Le parlement polonais a adopté le 13 janvier 2022 une loi visant à étendre le contrôle du gouvernement sur l’éducation nationale. Cette loi restreint l’accès aux écoles à des ONG dont les messages sont conformes à l’idéologie nationale conservatrice du parti PiS, en sorte de permettre au gouvernement d’écarter les associations promouvant les droits des personnes LGBTIQ ainsi que toute autre forme d’éducation à la sexualité.

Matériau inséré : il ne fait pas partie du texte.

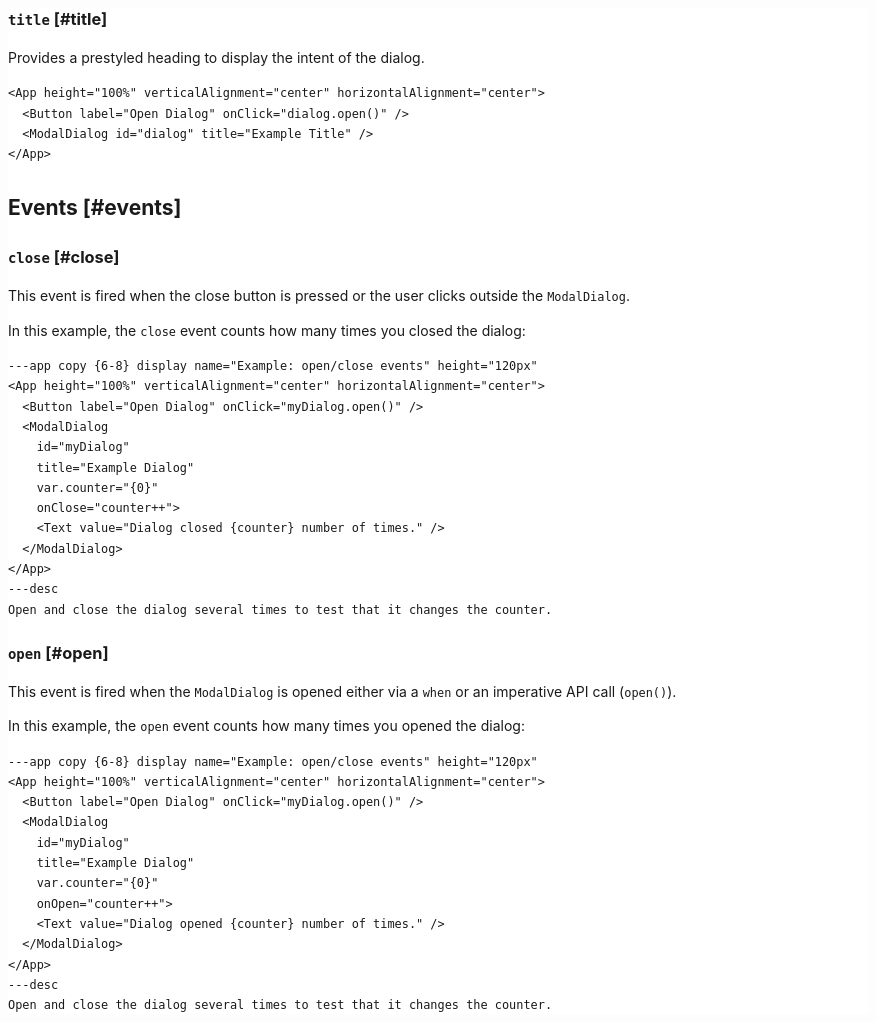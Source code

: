 ### `title` [#title]

Provides a prestyled heading to display the intent of the dialog.

```xmlui-pg copy {3} display name="Example: title" height="120px"
<App height="100%" verticalAlignment="center" horizontalAlignment="center">
  <Button label="Open Dialog" onClick="dialog.open()" />
  <ModalDialog id="dialog" title="Example Title" />
</App>
```

## Events [#events]

### `close` [#close]

This event is fired when the close button is pressed or the user clicks outside the `ModalDialog`.

In this example, the `close` event counts how many times you closed the dialog:

```xmlui-pg
---app copy {6-8} display name="Example: open/close events" height="120px"
<App height="100%" verticalAlignment="center" horizontalAlignment="center">
  <Button label="Open Dialog" onClick="myDialog.open()" />
  <ModalDialog
    id="myDialog"
    title="Example Dialog"
    var.counter="{0}"
    onClose="counter++">
    <Text value="Dialog closed {counter} number of times." />
  </ModalDialog>
</App>
---desc
Open and close the dialog several times to test that it changes the counter.
```

### `open` [#open]

This event is fired when the `ModalDialog` is opened either via a `when` or an imperative API call (`open()`).

In this example, the `open` event counts how many times you opened the dialog:

```xmlui
---app copy {6-8} display name="Example: open/close events" height="120px"
<App height="100%" verticalAlignment="center" horizontalAlignment="center">
  <Button label="Open Dialog" onClick="myDialog.open()" />
  <ModalDialog
    id="myDialog"
    title="Example Dialog"
    var.counter="{0}"
    onOpen="counter++">
    <Text value="Dialog opened {counter} number of times." />
  </ModalDialog>
</App>
---desc
Open and close the dialog several times to test that it changes the counter.
```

Ces restrictions constituent une attaque sur les valeurs de l’Union européenne.
Dans ce contexte, j’aimerais poser les questions suivantes à Monsieur le Ministre des Affaires étrangères et européennes :
- Monsieur le Ministre estime-t-il que les actions récentes du gouvernement polonais constituent de fait une atteinte aux valeurs de l’Union européenne telles qu’énoncées à l’article 2 du traité de Lisbonne et dans la Charte des droits fondamentaux de l’Union européenne ?
- Est-ce que le ministère des Affaires étrangères et européennes a pris des mesures afin de s’opposer aux violences du gouvernement polonais contre l’État de droit et les valeurs européennes ? Dans l’affirmative, de quelles mesures s’agit-il ?
- Monsieur le Ministre considère-t-il dans ce contexte qu’un recours des États membres de l’Union européenne aux mécanismes européens de protection de l’État de droit s’impose ?
Reply:
Le 13 janvier 2022, le Parlement polonais a adopté un projet de loi qui vise à renforcer le contrôle des cours dispensés à l’école. Le projet de loi a été adopté avec 227 voix pour et 214 contre, et va désormais être soumis au Sénat. Cette loi pourrait restreindre l’accès aux écoles à des ONG indépendantes, dont les associations promouvant les droits des personnes LGBTIQ.
Vu les modifications législatives des dernières années et leurs effets cumulés sur l’indépendance judiciaire et l’état de droit en général, la Pologne a fait jusqu’à présent l’objet de 5 auditions au Conseil sur base de l’article 7.1 du Traité sur l’Union européenne (TUE), à savoir le 26 juin 2018, le 18 septembre 2018, le 11 décembre 2018, le 22 juin 2021, et tout récemment le 22 février 2022. Lors de ces auditions, mais également dans le cadre du dialogue annuel sur l’état de droit, la délégation luxembourgeoise a soutenu – à titre national ou dans le cadre d’interventions conjointes avec ses partenaires du Benelux – la Commission dans son rôle de gardienne des Traités, et demandé des précisions à la délégation polonaise au sujet de son intention de respecter les principes énoncés à l’article 2 TUE.
Le Luxembourg continuera de plaider en faveur de l’utilisation de tous les mécanismes à disposition de l’Union, y inclus le cas échéant le lancement de procédures d’infraction par la Commission européenne, pour faire respecter les valeurs de l’UE.
Le Luxembourg est aussi intervenu en soutien du Conseil et du Parlement dans l’affaire C-157/21 devant la Cour de justice de l’UE, portant sur le Règlement (UE, Euratom) 2020/2092 du Parlement européen et du Conseil du 16 décembre 2020 relatif à un régime général de conditionnalité pour la protection du budget de l’Union. La Cour vient de confirmer dans son arrêt du 16 février 2022 que ce mécanisme a été adopté sur une base juridique adéquate, est compatible avec la procédure prévue à l’article 7 TUE et respecte en particulier les limites des compétences attribuées à l’Union ainsi que le principe de sécurité juridique. Suite à l’arrêt de la Cour, le Luxembourg – ensemble avec ses partenaires du Benelux – a demandé à la Commission européenne de faire usage de ce mécanisme dès que possible et pour tous les cas relevant de son champ d’application.